# My baby Armatus eating his lunch 8" length



## MEDHBSI (Sep 4, 2011)

Ive had him for about 6 months or less. He eats 2" feeders and im sure he could eat even bigger  i got him at about 5" so 3" growth in 6 months isnt to bad.


----------



## aquafunlover (Jul 8, 2012)

Looking good! When are you going to go for the Goliath Fish at King Ed's


----------



## MEDHBSI (Sep 4, 2011)

Funny you'd say that I was just there today admiring the baby tiger fish's they have in


----------



## hondas3000 (Apr 22, 2010)

Monster . 3" grow in 6 month is nothing compare to my golden dorado. It grows 4" in a month .


----------



## ariverrunsthroughit19 (Nov 29, 2012)

Sorry to break it to you, that's definitely a Hydrolycus tatauaia (Redtail payara)... Hence the reason it only grew 3" in the 6 months, Armatus grow substantially faster than tat's. Nice fish nonetheless.


----------



## MEDHBSI (Sep 4, 2011)

Well he has all the features of an armatus and they can have red tails I will post some full n red tailed armatus when I get home. Either was I'm happy with him I don't really care what his full grown size is. Turns out I was underfeeding him, he's eating a little over double what I was previously feeding.


----------



## MEDHBSI (Sep 4, 2011)

here is a pic


----------



## charles (Apr 21, 2010)

Medhbsi, tatauaia has red tail and so does scomb.. Armutus young fish hasn't been exported for a while. The last time they were offered to me was almost 2 years ago. To give you an idea, if you paid anything less than $80 for your fish, the cost before shipping or anything for the true armutus that was offered to me as well as other importers were more than that.

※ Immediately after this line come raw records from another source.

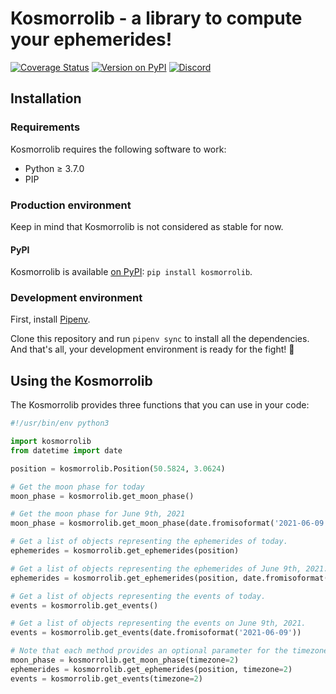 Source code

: # Kosmorrolib - a library to compute your ephemerides!
[![Coverage Status](https://coveralls.io/repos/github/Kosmorro/lib/badge.svg?branch=main)](https://coveralls.io/github/Kosmorro/lib?branch=main) [![Version on PyPI](https://img.shields.io/pypi/v/kosmorrolib)](https://pypi.org/project/kosmorrolib) [![Discord](https://img.shields.io/discord/650237632533757965?logo=discord&label=%23kosmorro)](https://discord.gg/nyemBqE)

## Installation

### Requirements

Kosmorrolib requires the following software to work:

- Python ≥ 3.7.0
- PIP

### Production environment

Keep in mind that Kosmorrolib is not considered as stable for now.

#### PyPI

Kosmorrolib is available [on PyPI](https://pypi.org/project/kosmorrolib/): `pip install kosmorrolib`.

### Development environment

First, install [Pipenv](https://pypi.org/project/pipenv/).

Clone this repository and run `pipenv sync` to install all the dependencies.
And that's all, your development environment is ready for the fight! 👏

## Using the Kosmorrolib

The Kosmorrolib provides three functions that you can use in your code:

```python
#!/usr/bin/env python3

import kosmorrolib
from datetime import date

position = kosmorrolib.Position(50.5824, 3.0624)

# Get the moon phase for today
moon_phase = kosmorrolib.get_moon_phase()

# Get the moon phase for June 9th, 2021
moon_phase = kosmorrolib.get_moon_phase(date.fromisoformat('2021-06-09'))

# Get a list of objects representing the ephemerides of today.
ephemerides = kosmorrolib.get_ephemerides(position)

# Get a list of objects representing the ephemerides of June 9th, 2021.
ephemerides = kosmorrolib.get_ephemerides(position, date.fromisoformat('2021-06-09'))

# Get a list of objects representing the events of today.
events = kosmorrolib.get_events()

# Get a list of objects representing the events on June 9th, 2021.
events = kosmorrolib.get_events(date.fromisoformat('2021-06-09'))

# Note that each method provides an optional parameter for the timezone:
moon_phase = kosmorrolib.get_moon_phase(timezone=2)
ephemerides = kosmorrolib.get_ephemerides(position, timezone=2)
events = kosmorrolib.get_events(timezone=2)
```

It is far too common to bring a fish in as one and sell it as another. I guess as long as you did not pay the price of an Armutus, it is fine. 

But I do agree, grow rate is very slow for an Armutus.


----------



## MEDHBSI (Sep 4, 2011)

I paid over 160 for the fish


----------



## hondas3000 (Apr 22, 2010)

MEDHBSI said:


> here is a pic
> 
> View attachment 14213


I like these pics . Look like you need a bigger tank soon.


----------



## MEDHBSI (Sep 4, 2011)

Updated pic


----------



## ariverrunsthroughit19 (Nov 29, 2012)

I will tell you it is without a doupt it is not a armatus. I have kept tatauia twice and they both look 100 percent identical to yours. It just so happened to be Charles who I purchased my first. I am pretty sure both mike (in a prior post) from exotic aquaria and Charles both confirmed in fact it is a tat. The hydrolycus genus is in my opinion, is the easiest to distinguish...


----------



## MEDHBSI (Sep 4, 2011)

Well either way I love the fish. It was sold to me from my LFS and a sponsor on here soooooo that sucks if they sold me something else when it was called an armatus.


----------



## charles (Apr 21, 2010)

Jason, regardness of what it is, it is in beautiful shape and color. It is a keeper.


----------



## ariverrunsthroughit19 (Nov 29, 2012)

Alot, I mean alot of fish stores/importers mislabel payaras, aftican tigerfish etc. This is why it is essential to reasearch the fish you are buying, especially oddballs and the like. Personaly I have always purchased my oddballs from importers that specialize in this category. In the end knowledge is imperative, you never want to end up paying a premium for a mislabeled fish. As I said, it is a beautiful fish nontheless, just don't expect "fast" growth from a tatauaia...


----------